Introduction

Welcome to the vRO Plug-in for BIG-IP by Blue Medora lab guide. We hope you find this document valuable. This plug-in is built, supported and maintained by Blue Medora – a company with expertise in third party integrations into VMware vRealize Suite. F5 and Blue Medora have collaborated very closely on the design, construction and testing of this plugin with reviews from VMware.

As background, F5 produced an unsupported, DevCentral-distributed plug-in for LTM and GTM with vRO v6 as early as 2014. This was an attempt to assess the market demand for orchestrating BIG-IP with VMware vRealize Orchestrator. The response was very strong – customers wanted the plug-in and began deploying it in their test labs. The challenge was that when it came to deploying it in production, many of the larger customers had concerns that it wasn’t supported officially by F5; and thus began a two year effort to find a way to support it. The end result was leveraging a very close technology partner of ours, Blue Medora, to rebuild the plug-in using all the feedback that F5 had collected over the past two years, enhance and expand it accordingly.

In case you didn’t know, vRO is a popular orchestration engine that comes with every vSphere license. It’s free to all vSphere customers. It’s a powerful tool that more and more customers are leveraging – from the very big to the medium-sized or smaller.

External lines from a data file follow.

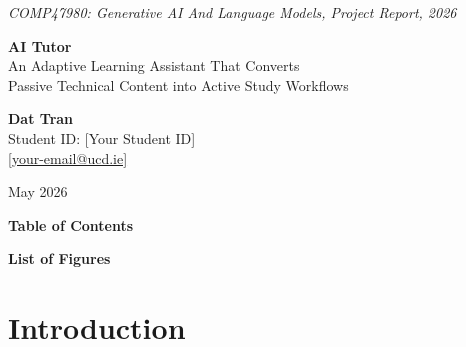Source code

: \documentclass[12pt,a4paper]{article}
\begin{document}
\begin{titlepage}
  \centering
  \vspace*{1cm}
  {\small\textit{COMP47980: Generative AI And Language Models, Project Report, 2026}}
  \vspace{2cm}

  {\fontsize{32}{40}\selectfont\bfseries AI Tutor}\\[0.6em]
  {\Large An Adaptive Learning Assistant That Converts\\[0.3em]
   Passive Technical Content into Active Study Workflows}

  \vspace{2.5cm}

  {\large\bfseries Dat Tran}\\[0.3em]
  {\normalsize Student ID: [Your Student ID]}\\[0.5em]
  {\normalsize \href{mailto:dattran@example.com}{[your-email@ucd.ie]}}

  \vspace{2.5cm}

  \begin{center}
  \end{center}

  \vfill
  {\normalsize May 2026}
\end{titlepage}

\newpage
\setcounter{page}{2}
\thispagestyle{plain}
{\large\bfseries Table of Contents}
\vspace{0.5em}
\tableofcontents

\newpage
\thispagestyle{plain}
{\large\bfseries List of Figures}
\vspace{0.5em}
\listoffigures

\newpage
\setcounter{page}{1}

\section{Introduction}
\end{document}
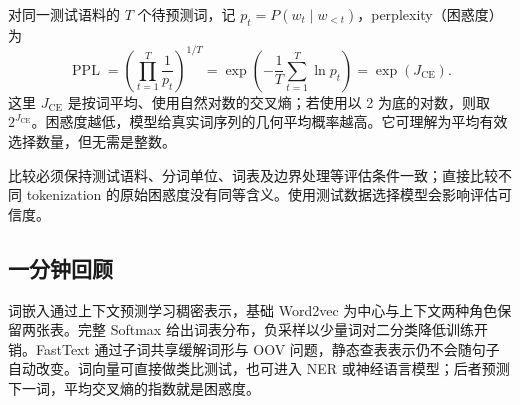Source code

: 对同一测试语料的 $T$ 个待预测词，记 $p_t=P(w_t\mid w_{<t})$，perplexity（困惑度）为
\[
  \operatorname{PPL}
   =\left(\prod_{t=1}^{T}\frac1{p_t}\right)^{1/T}
   =\exp\left(-\frac1T\sum_{t=1}^{T}\ln p_t\right)
   =\exp(J_{\mathrm{CE}}).
\]
这里 $J_{\mathrm{CE}}$ 是按词平均、使用自然对数的交叉熵；若使用以 2 为底的对数，则取 $2^{J_{\mathrm{CE}}}$。困惑度越低，模型给真实词序列的几何平均概率越高。它可理解为平均有效选择数量，但无需是整数。

比较必须保持测试语料、分词单位、词表及边界处理等评估条件一致；直接比较不同 tokenization 的原始困惑度没有同等含义。使用测试数据选择模型会影响评估可信度。

\subsection{一分钟回顾}

词嵌入通过上下文预测学习稠密表示，基础 Word2vec 为中心与上下文两种角色保留两张表。完整 Softmax 给出词表分布，负采样以少量词对二分类降低训练开销。FastText 通过子词共享缓解词形与 OOV 问题，静态查表表示仍不会随句子自动改变。词向量可直接做类比测试，也可进入 NER 或神经语言模型；后者预测下一词，平均交叉熵的指数就是困惑度。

Not only that, but anything we do with vRO is automatically bubbled up into the higher-order vRealize Automation product. vRA contains the self-service portal that enables users to request applications, and this trickles down to vRO, which then trickles down to all of the relevant services necessary to provision and deploy that application (including BIG-IP).

The deployment process is relatively quick once a customer has vRO up and running. This plug-in is a bit like a lego set. We’re giving customers a toolkit of lego blocks – from which they can build an almost infinite set of workflows by combining individual atomic actions together. Does it require some effort to build the workflows you really want? Yes. But this is not necessarily something that needs to be outsourced – most IT shops can assemble these workflows on their own, and we encourage them to do so. We have provided a number of pre-built workflows in their plug-in, however the sky really is the limit.

KEY CONCEPTS OF WORKFLOWS

Workflows consist of a schema, attributes, and parameters. The workflow schema is the main component of a workflow as it defines all the workflow elements and the logical connections between them. The workflow attributes and parameters are the variables that workflows use to transfer data. Orchestrator saves a workflow token every time a workflow runs, recording the details of that specific run of the workflow.

Workflow Parameters

  • Workflows receive input parameters and generate output parameters when they run.

Input Parameters

  • Most workflows require a certain set of input parameters to run. An input parameter is an argument that the workflow processes when it starts. The user, an application, another workflow, or an action passes input parameters to a workflow for the workflow to process
when it starts.
  • For example, if a workflow resets a virtual machine, the workflow requires as an input parameter the name of the virtual machine.

Output Parameters

  • A workflow’s output parameters represent the result from the workflow run. Output parameters can change when a workflow or a workflow element runs. While workflows run, they can receive the output parameters of other workflows as input parameters.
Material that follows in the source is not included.